His neck and cheeks filled with splotches of red. Oh, to be so innocent again.
“Because you don’t frequent my establishment”—or any of them, making him one of only a handful of men in Helena who refrained from visiting even the cheap crib houses—“I will forgive your ignorance of my business practices. I only accept women over the age of seventeen who come to me of their own free will. I cannot abide young girls being abducted into prostitution. These are the ones I seek to rescue.”
Jakob ran his fingers through his blond hair. “But . . . last year. Emilia and Luci?”
Mary understood his confusion. As far as he knew, she and Finn Collins had almost abducted Emilia Collins McCall and her sister, Luci Stanek, into prostitution. Mary looked Jakob in the eye. “I am prepared to tell you the truth, but I will remind you that you promised not to repeat any part of this evening’s conversation.” She waited for Jakob to nod before continuing. “My son made a nuisance of himself investigating Finn Collins’s death last April.”

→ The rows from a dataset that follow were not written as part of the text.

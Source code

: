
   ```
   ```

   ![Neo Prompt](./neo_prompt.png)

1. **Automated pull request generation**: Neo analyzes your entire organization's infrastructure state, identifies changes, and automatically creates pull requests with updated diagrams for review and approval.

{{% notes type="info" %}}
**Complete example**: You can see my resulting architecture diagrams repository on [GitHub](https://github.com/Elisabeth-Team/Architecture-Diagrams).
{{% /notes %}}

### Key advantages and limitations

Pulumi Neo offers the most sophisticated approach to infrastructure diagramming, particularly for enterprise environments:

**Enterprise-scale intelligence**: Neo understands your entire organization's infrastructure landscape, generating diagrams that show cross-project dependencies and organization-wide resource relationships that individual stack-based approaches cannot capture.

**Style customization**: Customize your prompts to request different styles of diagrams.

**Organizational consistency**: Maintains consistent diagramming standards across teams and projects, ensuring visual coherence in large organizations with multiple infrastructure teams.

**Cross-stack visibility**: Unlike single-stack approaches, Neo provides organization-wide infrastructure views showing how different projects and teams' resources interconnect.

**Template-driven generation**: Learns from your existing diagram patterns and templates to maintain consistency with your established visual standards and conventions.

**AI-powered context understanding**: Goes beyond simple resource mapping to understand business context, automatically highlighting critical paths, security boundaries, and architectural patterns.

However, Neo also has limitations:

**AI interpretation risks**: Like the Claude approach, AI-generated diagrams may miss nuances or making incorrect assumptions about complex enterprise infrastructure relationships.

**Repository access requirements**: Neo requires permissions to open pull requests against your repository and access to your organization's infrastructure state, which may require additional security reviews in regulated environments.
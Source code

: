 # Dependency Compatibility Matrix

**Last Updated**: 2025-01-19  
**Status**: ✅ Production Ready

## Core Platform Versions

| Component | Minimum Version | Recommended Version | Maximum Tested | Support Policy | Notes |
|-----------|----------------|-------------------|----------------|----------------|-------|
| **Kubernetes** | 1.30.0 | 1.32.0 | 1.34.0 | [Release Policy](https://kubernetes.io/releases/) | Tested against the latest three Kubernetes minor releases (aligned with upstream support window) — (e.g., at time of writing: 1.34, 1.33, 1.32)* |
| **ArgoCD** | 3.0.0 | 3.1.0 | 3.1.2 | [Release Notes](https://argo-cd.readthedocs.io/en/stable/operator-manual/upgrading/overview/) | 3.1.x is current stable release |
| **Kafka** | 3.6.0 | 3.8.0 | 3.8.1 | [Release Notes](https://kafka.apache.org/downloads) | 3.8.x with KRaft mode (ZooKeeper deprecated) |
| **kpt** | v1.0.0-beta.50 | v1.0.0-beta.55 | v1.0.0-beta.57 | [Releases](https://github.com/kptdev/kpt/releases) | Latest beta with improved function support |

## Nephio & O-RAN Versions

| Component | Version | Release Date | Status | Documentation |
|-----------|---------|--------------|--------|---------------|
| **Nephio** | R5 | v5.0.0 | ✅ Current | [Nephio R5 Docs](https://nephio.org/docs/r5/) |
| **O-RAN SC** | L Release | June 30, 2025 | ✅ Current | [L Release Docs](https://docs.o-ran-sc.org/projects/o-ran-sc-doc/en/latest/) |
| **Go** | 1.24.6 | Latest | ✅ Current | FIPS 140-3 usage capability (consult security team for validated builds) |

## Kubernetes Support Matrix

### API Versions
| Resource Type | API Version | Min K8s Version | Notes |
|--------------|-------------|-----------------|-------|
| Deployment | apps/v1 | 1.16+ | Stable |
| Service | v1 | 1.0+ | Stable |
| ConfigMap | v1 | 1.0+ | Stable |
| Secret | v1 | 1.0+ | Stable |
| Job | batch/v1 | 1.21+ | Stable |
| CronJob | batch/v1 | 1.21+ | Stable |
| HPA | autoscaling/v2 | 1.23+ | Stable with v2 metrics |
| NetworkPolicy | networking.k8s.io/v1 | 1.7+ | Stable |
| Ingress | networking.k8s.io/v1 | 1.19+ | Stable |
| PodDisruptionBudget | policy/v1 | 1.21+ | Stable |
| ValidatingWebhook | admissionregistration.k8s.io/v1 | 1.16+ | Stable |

Jakob huffed. “What did you expect?”
Exactly what happened. Mac couldn’t take off his county sheriff’s badge long enough to stop investigating his best friend’s death. So she’d smeared Finn’s good name. It would have worked except for three things: Emilia refused to believe that her husband—a man she’d never met and had married by proxy—would sell her and her sister into prostitution, Mac fell in love with Emilia and therefore kept investigating even when the evidence against Finn should have been overwhelming, and Mary’s own mistake.
“I’m sure you heard that I took Luci Stanek into Maison de Joie with me.” Saying precious Luci’s name and her brothel’s name so close together brought back memories. Mary ducked her head to hide the heat creeping into her cheeks, although after all these years, she wasn’t sure if she was more angry or embarrassed that she’d been so easily abducted into the life she now led. “I was protecting Luci.”